I feel enlightened now that you called out the self-reinforcing nature of the algorithms. It makes sense that an RL agent solving the bandits problem would create its own bubbles out of laziness.
Maybe we can take advantage of that laziness to incept critical thinking back into social media, or at least have it eat itself.
Thanks!
I feel enlightened now that you called out the self-reinforcing nature of the algorithms. It makes sense that an RL agent solving the bandits problem would create its own bubbles out of laziness.
You’re totally right that it’s like a multi-armed bandit problem, but maybe with so many possibilities that searching is prohibitively expensive, since the space of options to search is much bigger than the rate that humans can consume content. In other ways, though, there’s a dissimilarity because the agent’s reward depends on its past choices (people watch more of what they’re recommended). It would be really interesting to know if anyone has modeled a multi-armed bandit problem with this kind of self-dependency. I bet that, in that case, the exploration behavior is pretty chaotic. @abucci this seems like something you might just know off the top of your head!
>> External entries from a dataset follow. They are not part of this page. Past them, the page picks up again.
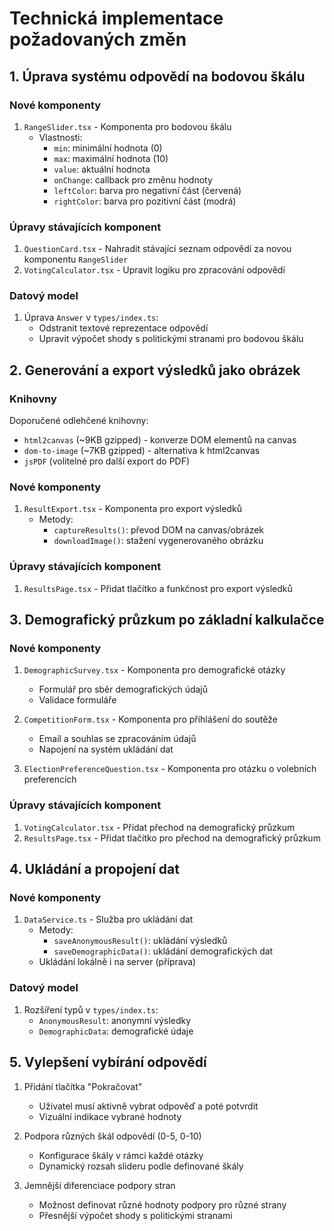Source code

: # Technická implementace požadovaných změn

## 1. Úprava systému odpovědí na bodovou škálu

### Nové komponenty

1. `RangeSlider.tsx` - Komponenta pro bodovou škálu
   - Vlastnosti:
     - `min`: minimální hodnota (0)
     - `max`: maximální hodnota (10)
     - `value`: aktuální hodnota
     - `onChange`: callback pro změnu hodnoty
     - `leftColor`: barva pro negativní část (červená)
     - `rightColor`: barva pro pozitivní část (modrá)

### Úpravy stávajících komponent

1. `QuestionCard.tsx` - Nahradit stávající seznam odpovědí za novou komponentu `RangeSlider`
2. `VotingCalculator.tsx` - Upravit logiku pro zpracování odpovědí

### Datový model

1. Úprava `Answer` v `types/index.ts`:
   - Odstranit textové reprezentace odpovědí
   - Upravit výpočet shody s politickými stranami pro bodovou škálu

## 2. Generování a export výsledků jako obrázek

### Knihovny

Doporučené odlehčené knihovny:
- `html2canvas` (~9KB gzipped) - konverze DOM elementů na canvas
- `dom-to-image` (~7KB gzipped) - alternativa k html2canvas
- `jsPDF` (volitelné pro další export do PDF)

### Nové komponenty

1. `ResultExport.tsx` - Komponenta pro export výsledků
   - Metody:
     - `captureResults()`: převod DOM na canvas/obrázek
     - `downloadImage()`: stažení vygenerovaného obrázku

### Úpravy stávajících komponent

1. `ResultsPage.tsx` - Přidat tlačítko a funkčnost pro export výsledků

## 3. Demografický průzkum po základní kalkulačce

### Nové komponenty

1. `DemographicSurvey.tsx` - Komponenta pro demografické otázky
   - Formulář pro sběr demografických údajů
   - Validace formuláře

2. `CompetitionForm.tsx` - Komponenta pro přihlášení do soutěže
   - Email a souhlas se zpracováním údajů
   - Napojení na systém ukládání dat

3. `ElectionPreferenceQuestion.tsx` - Komponenta pro otázku o volebních preferencích

### Úpravy stávajících komponent

1. `VotingCalculator.tsx` - Přidat přechod na demografický průzkum
2. `ResultsPage.tsx` - Přidat tlačítko pro přechod na demografický průzkum

## 4. Ukládání a propojení dat

### Nové komponenty

1. `DataService.ts` - Služba pro ukládání dat
   - Metody:
     - `saveAnonymousResult()`: ukládání výsledků
     - `saveDemographicData()`: ukládání demografických dat
   - Ukládání lokálně i na server (příprava)

### Datový model

1. Rozšíření typů v `types/index.ts`:
   - `AnonymousResult`: anonymní výsledky
   - `DemographicData`: demografické údaje

## 5. Vylepšení vybírání odpovědí

1. Přidání tlačítka "Pokračovat"
   - Uživatel musí aktivně vybrat odpověď a poté potvrdit
   - Vizuální indikace vybrané hodnoty

2. Podpora různých škál odpovědí (0-5, 0-10)
   - Konfigurace škály v rámci každé otázky
   - Dynamický rozsah slideru podle definované škály

3. Jemnější diferenciace podpory stran
   - Možnost definovat různé hodnoty podpory pro různé strany
   - Přesnější výpočet shody s politickými stranami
Maybe we can take advantage of that laziness to incept critical thinking back into social media, or at least have it eat itself.
If you have any ideas for how to turn social media against itself, I’d love to hear them. I worked on this post unusually long for a lot of reasons, but one of them was trying to think of a counter strategy. I came up with nothing though!
If what the algorithm does can be approximated that way (as a reward-maximizing player in a multi-ply game that chooses what category of content to show a user at each turn), then you can get partway towards understanding how it works functionally by understanding how the tradeoffs between monetization, data gathering, and maximizing surprisal (learning) in its reward function are struck. I suspect that splitting the bins/categories more and more finely sometimes makes the tradeoffs look better, which might explain why social media companies tend to do this (if you have one bin of stuff with red and blue objects, and people choose randomly from it, they’ll be less happy on average than if you have a bin of red objects and a bin of blue objects and are able to direct red-preferring and blue-preferring users to the appropriate bin better than a coin flip would).
People are not static utility maximizers, but these types of algorithms assume we are. So I think they tend to get stuck in corners both because of how they strike tradeoffs (you get manosphere content because that’s what’s most monetizable) and because people’s preferences aren’t expressed consistently in their actions and change through time (you keep getting shown scifi content because you looked at a few scifi videos in a row awhile ago when you were feeling nostalgic but you don’t usually prefer it).
That’s what I have for now. Sorry for length.